• Task details
Your reply should be an exact copy of every entry, with the pictures removed.

• Material provided

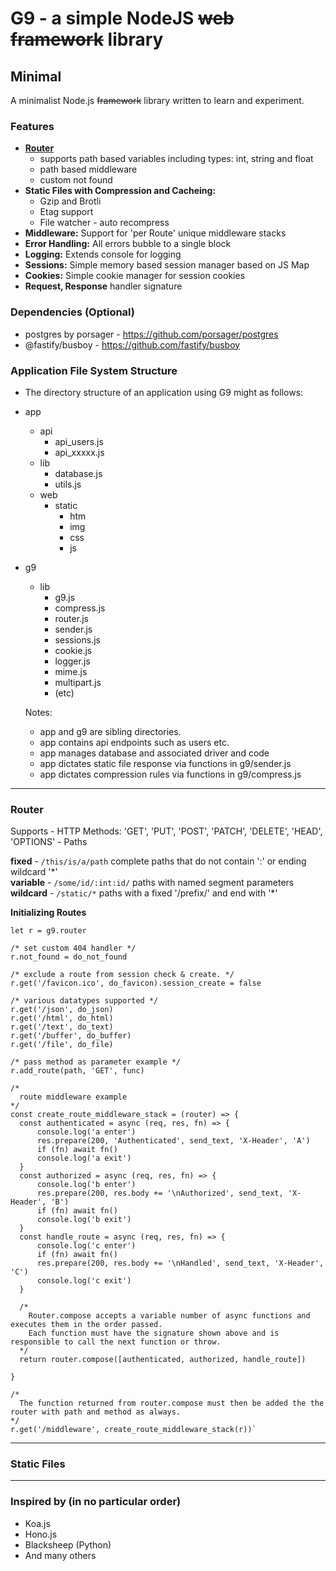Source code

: # G9 - a simple NodeJS ~~web framework~~ library #

## Minimal ##

A minimalist Node.js ~~framework~~ library written to learn and experiment.  

### Features ###
- **[Router](#Router)** 
  - supports path based variables including types: int, string and float
  - path based middleware
  - custom not found
- **Static Files with Compression and Cacheing:**
  - Gzip and Brotli 
  - Etag support 
  - File watcher - auto recompress 
- **Middleware:** Support for 'per Route' unique middleware stacks
- **Error Handling:** All errors bubble to a single block
- **Logging:** Extends console for logging 
- **Sessions:** Simple memory based session manager based on JS Map
- **Cookies:** Simple cookie manager for session cookies
- **Request, Response** handler signature

### Dependencies (Optional) ### 
- postgres by porsager - https://github.com/porsager/postgres
- @fastify/busboy - https://github.com/fastify/busboy

### Application File System Structure ###
- The directory structure of an application using G9 might as follows:

- app
  - api
    - api_users.js
    - api_xxxxx.js
  - lib
    - database.js
    - utils.js
  - web
    - static
      - htm
      - img
      - css
      - js
- g9
  - lib
    - g9.js
    - compress.js
    - router.js
    - sender.js
    - sessions.js
    - cookie.js
    - logger.js
    - mime.js
    - multipart.js
    - (etc)

  Notes:
  - app and g9 are sibling directories.
  - app contains api endpoints such as users etc.
  - app manages database and associated driver and code
  - app dictates static file response via functions in g9/sender.js
  - app dictates compression rules via functions in g9/compress.js

---

 ### Router ###
  Supports 
    - HTTP Methods: 'GET', 'PUT', 'POST', 'PATCH', 'DELETE', 'HEAD', 'OPTIONS'
    - Paths
    
  **fixed** - `/this/is/a/path` complete paths that do not contain '\:' or ending wildcard '\*'  
  **variable** - `/some/id/:int:id/` paths with named segment parameters  
  **wildcard** - `/static/*` paths with a fixed '/prefix/' and end with '\*' 
      
  **Initializing Routes**
  
    let r = g9.router

    /* set custom 404 handler */
    r.not_found = do_not_found  

    /* exclude a route from session check & create. */
    r.get('/favicon.ico', do_favicon).session_create = false  

    /* various datatypes supported */
    r.get('/json', do_json)
    r.get('/html', do_html)
    r.get('/text', do_text)
    r.get('/buffer', do_buffer)
    r.get('/file', do_file)

    /* pass method as parameter example */
    r.add_route(path, 'GET', func)
    
    /* 
      route middleware example 
    */
    const create_route_middleware_stack = (router) => {
      const authenticated = async (req, res, fn) => {
          console.log('a enter')
          res.prepare(200, 'Authenticated', send_text, 'X-Header', 'A')
          if (fn) await fn()
          console.log('a exit')
      }
      const authorized = async (req, res, fn) => {
          console.log('b enter')
          res.prepare(200, res.body += '\nAuthorized', send_text, 'X-Header', 'B')
          if (fn) await fn()
          console.log('b exit')
      }
      const handle_route = async (req, res, fn) => {
          console.log('c enter')
          if (fn) await fn()
          res.prepare(200, res.body += '\nHandled', send_text, 'X-Header', 'C')
          console.log('c exit')
      }

      /* 
        Router.compose accepts a variable number of async functions and executes them in the order passed.
        Each function must have the signature shown above and is responsible to call the next function or throw. 
      */
      return router.compose([authenticated, authorized, handle_route])
    
    }

    /* 
      The function returned from router.compose must then be added the the router with path and method as always. 
    */
    r.get('/middleware', create_route_middleware_stack(r))`

---    
### Static Files ###


---
### Inspired by (in no particular order) ###
- Koa.js
- Hono.js
- Blacksheep (Python)
- And many others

• Solution to this task
Source code

: # G9 - a simple NodeJS ~~web framework~~ library #

## Minimal ##

A minimalist Node.js ~~framework~~ library written to learn and experiment.  

### Features ###
- **[Router](#Router)** 
  - supports path based variables including types: int, string and float
  - path based middleware
  - custom not found
- **Static Files with Compression and Cacheing:**
  - Gzip and Brotli 
  - Etag support 
  - File watcher - auto recompress 
- **Middleware:** Support for 'per Route' unique middleware stacks
- **Error Handling:** All errors bubble to a single block
- **Logging:** Extends console for logging 
- **Sessions:** Simple memory based session manager based on JS Map
- **Cookies:** Simple cookie manager for session cookies
- **Request, Response** handler signature

### Dependencies (Optional) ### 
- postgres by porsager - https://github.com/porsager/postgres
- @fastify/busboy - https://github.com/fastify/busboy

### Application File System Structure ###
- The directory structure of an application using G9 might as follows:

- app
  - api
    - api_users.js
    - api_xxxxx.js
  - lib
    - database.js
    - utils.js
  - web
    - static
      - htm
      - img
      - css
      - js
- g9
  - lib
    - g9.js
    - compress.js
    - router.js
    - sender.js
    - sessions.js
    - cookie.js
    - logger.js
    - mime.js
    - multipart.js
    - (etc)

  Notes:
  - app and g9 are sibling directories.
  - app contains api endpoints such as users etc.
  - app manages database and associated driver and code
  - app dictates static file response via functions in g9/sender.js
  - app dictates compression rules via functions in g9/compress.js

---

 ### Router ###
  Supports 
    - HTTP Methods: 'GET', 'PUT', 'POST', 'PATCH', 'DELETE', 'HEAD', 'OPTIONS'
    - Paths
    
  **fixed** - `/this/is/a/path` complete paths that do not contain '\:' or ending wildcard '\*'  
  **variable** - `/some/id/:int:id/` paths with named segment parameters  
  **wildcard** - `/static/*` paths with a fixed '/prefix/' and end with '\*' 
      
  **Initializing Routes**
  
    let r = g9.router

    /* set custom 404 handler */
    r.not_found = do_not_found  

    /* exclude a route from session check & create. */
    r.get('/favicon.ico', do_favicon).session_create = false  

    /* various datatypes supported */
    r.get('/json', do_json)
    r.get('/html', do_html)
    r.get('/text', do_text)
    r.get('/buffer', do_buffer)
    r.get('/file', do_file)

    /* pass method as parameter example */
    r.add_route(path, 'GET', func)
    
    /* 
      route middleware example 
    */
    const create_route_middleware_stack = (router) => {
      const authenticated = async (req, res, fn) => {
          console.log('a enter')
          res.prepare(200, 'Authenticated', send_text, 'X-Header', 'A')
          if (fn) await fn()
          console.log('a exit')
      }
      const authorized = async (req, res, fn) => {
          console.log('b enter')
          res.prepare(200, res.body += '\nAuthorized', send_text, 'X-Header', 'B')
          if (fn) await fn()
          console.log('b exit')
      }
      const handle_route = async (req, res, fn) => {
          console.log('c enter')
          if (fn) await fn()
          res.prepare(200, res.body += '\nHandled', send_text, 'X-Header', 'C')
          console.log('c exit')
      }

      /* 
        Router.compose accepts a variable number of async functions and executes them in the order passed.
        Each function must have the signature shown above and is responsible to call the next function or throw. 
      */
      return router.compose([authenticated, authorized, handle_route])
    
    }

    /* 
      The function returned from router.compose must then be added the the router with path and method as always. 
    */
    r.get('/middleware', create_route_middleware_stack(r))`

---    
### Static Files ###


---
### Inspired by (in no particular order) ###
- Koa.js
- Hono.js
- Blacksheep (Python)
- And many others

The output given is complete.